Abstract Human epidermal growth factor receptor 2 (HER2) is overexpressed in several cancers. Today’s tumor targeting is receiving more attention due to its specificity to target receptor-dependent cancers. The aim of this study was to evaluate the 99mTc-HYNIC-(tricine)-(Ser)3-LTVPWY peptide for tumor targeting and imaging with overexpression of HER2. HYNIC-(Ser)3-LTVPWY peptide was labeled with 99mTc using tricine as a co-ligand at room temperature.
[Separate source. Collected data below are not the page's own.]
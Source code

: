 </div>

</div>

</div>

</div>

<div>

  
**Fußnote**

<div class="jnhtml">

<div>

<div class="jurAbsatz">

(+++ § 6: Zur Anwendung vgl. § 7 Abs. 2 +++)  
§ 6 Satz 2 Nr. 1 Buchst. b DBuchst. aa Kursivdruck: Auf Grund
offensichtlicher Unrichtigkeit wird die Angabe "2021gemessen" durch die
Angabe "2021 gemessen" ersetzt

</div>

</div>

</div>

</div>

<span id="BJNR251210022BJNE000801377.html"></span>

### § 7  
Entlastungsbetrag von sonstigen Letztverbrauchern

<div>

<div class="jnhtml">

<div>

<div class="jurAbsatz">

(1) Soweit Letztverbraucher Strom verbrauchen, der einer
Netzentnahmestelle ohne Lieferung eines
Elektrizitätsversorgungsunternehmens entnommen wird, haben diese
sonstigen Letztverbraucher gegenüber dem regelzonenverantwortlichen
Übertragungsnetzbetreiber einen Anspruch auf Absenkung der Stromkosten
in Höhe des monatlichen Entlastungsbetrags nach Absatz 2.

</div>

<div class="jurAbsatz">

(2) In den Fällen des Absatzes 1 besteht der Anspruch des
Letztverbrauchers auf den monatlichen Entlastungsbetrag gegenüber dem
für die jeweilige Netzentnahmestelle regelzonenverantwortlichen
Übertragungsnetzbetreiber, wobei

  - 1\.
Specific binding of this radiolabeled peptide was assessed on four cancer cell lines with different levels of HER2 receptor expression. Also the affinity of 99mTc-HYNIC-(tricine)-(Ser)3-LTVPWY peptide to the HER2 receptor was evaluated in the SKOV-3 cell line. Biodistribution study of this radiolabeled peptide was performed in SKOV-3 tumor bearing nude mice. The HYNIC conjugated peptide was simply labeled with 99mTc radionuclide with high labeling efficiency about 98±1% showing favorable stability in normal saline and human serum. In the presence of unlabeled peptide as competitor, the HER2 binding capacity of the radiolabeled peptide reduced (approximately five-fold). The KD and Bmax values were found 2.6±0.5 nM and (2.6±0.1)×106, respectively. The tumor/muscle ratios for this radiotracer were determined 1.17±0.77, 1.15±0.32 and 2.65±0.32 at 1, 2 and 4 h after injection, respectively. Presaturation of HER2 receptors in SKOV-3 xenografted nude mice showed a reduction in the tumor/muscle ratio confirming in vivo specificity of the peptide. According to SPECT imaging, the tumor was visualized in mouse after 4 h postinjection of radiolabeled peptide. 99mTc-HYNIC-(tricine)-(Ser)3-LTVPWY peptide exhibited overexpressed HER2 tumor targeting.